Pilot seeks answers after arrest


Fleming, 70, had been arrested for breach of peace after flying his Rolladen-Schneider LS8-18 sailplane noiselessly over the H.B. Robinson Nuclear Generating Station at an altitude of 1,518 feet msl—by his estimates, about 1,000 feet over the power plant’s dome—on his way to search for lift at nearby Lake Robinson.
No airspace restrictions were printed on sectional charts; no notam marked the area off-limits. When a woman at Hartsville Regional Airport relayed over the Unicom that law enforcement wanted him to land, he had flown to that airport and landed, greeted by a swarm of law enforcement vehicles.

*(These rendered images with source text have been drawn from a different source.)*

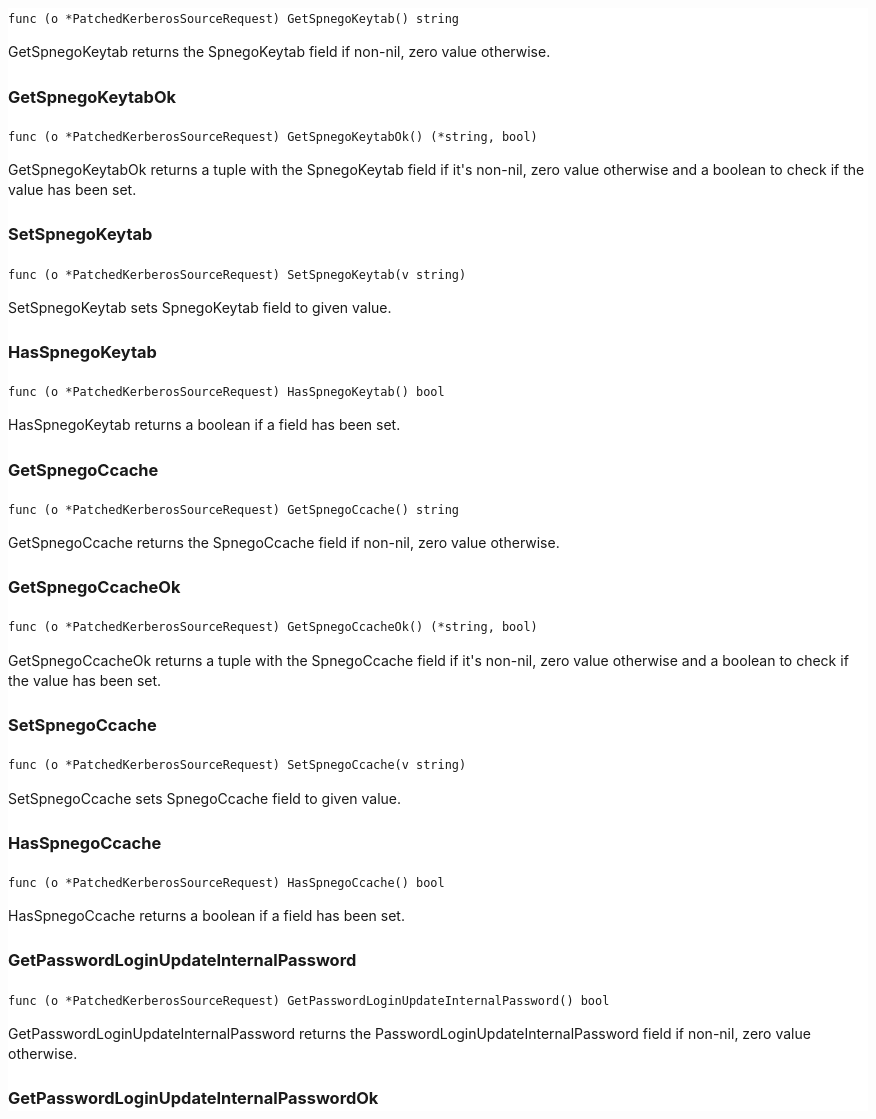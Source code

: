 `func (o *PatchedKerberosSourceRequest) GetSpnegoKeytab() string`

GetSpnegoKeytab returns the SpnegoKeytab field if non-nil, zero value otherwise.

### GetSpnegoKeytabOk

`func (o *PatchedKerberosSourceRequest) GetSpnegoKeytabOk() (*string, bool)`

GetSpnegoKeytabOk returns a tuple with the SpnegoKeytab field if it's non-nil, zero value otherwise
and a boolean to check if the value has been set.

### SetSpnegoKeytab

`func (o *PatchedKerberosSourceRequest) SetSpnegoKeytab(v string)`

SetSpnegoKeytab sets SpnegoKeytab field to given value.

### HasSpnegoKeytab

`func (o *PatchedKerberosSourceRequest) HasSpnegoKeytab() bool`

HasSpnegoKeytab returns a boolean if a field has been set.

### GetSpnegoCcache

`func (o *PatchedKerberosSourceRequest) GetSpnegoCcache() string`

GetSpnegoCcache returns the SpnegoCcache field if non-nil, zero value otherwise.

### GetSpnegoCcacheOk

`func (o *PatchedKerberosSourceRequest) GetSpnegoCcacheOk() (*string, bool)`

GetSpnegoCcacheOk returns a tuple with the SpnegoCcache field if it's non-nil, zero value otherwise
and a boolean to check if the value has been set.

### SetSpnegoCcache

`func (o *PatchedKerberosSourceRequest) SetSpnegoCcache(v string)`

SetSpnegoCcache sets SpnegoCcache field to given value.

### HasSpnegoCcache

`func (o *PatchedKerberosSourceRequest) HasSpnegoCcache() bool`

HasSpnegoCcache returns a boolean if a field has been set.

### GetPasswordLoginUpdateInternalPassword

`func (o *PatchedKerberosSourceRequest) GetPasswordLoginUpdateInternalPassword() bool`

GetPasswordLoginUpdateInternalPassword returns the PasswordLoginUpdateInternalPassword field if non-nil, zero value otherwise.

### GetPasswordLoginUpdateInternalPasswordOk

Nonetheless, Fleming spent the night awake in a cell with 11 other inmates. The next afternoon, still in custody, he discovered the details of the charges: “flying very close to the nuclear plant dome in a ‘no fly zone,’” “escalated a multi-jurisdictional call out to a homeland security situation,” “ordered several times to land,” “causing the disturbance throughout the community.”
He finally left the detention center 24 hours after his arrest, exhausted and eager to clear his name. The charges were dropped the next month, but now Fleming wants to make sure no other pilots are subjected to a similar ordeal.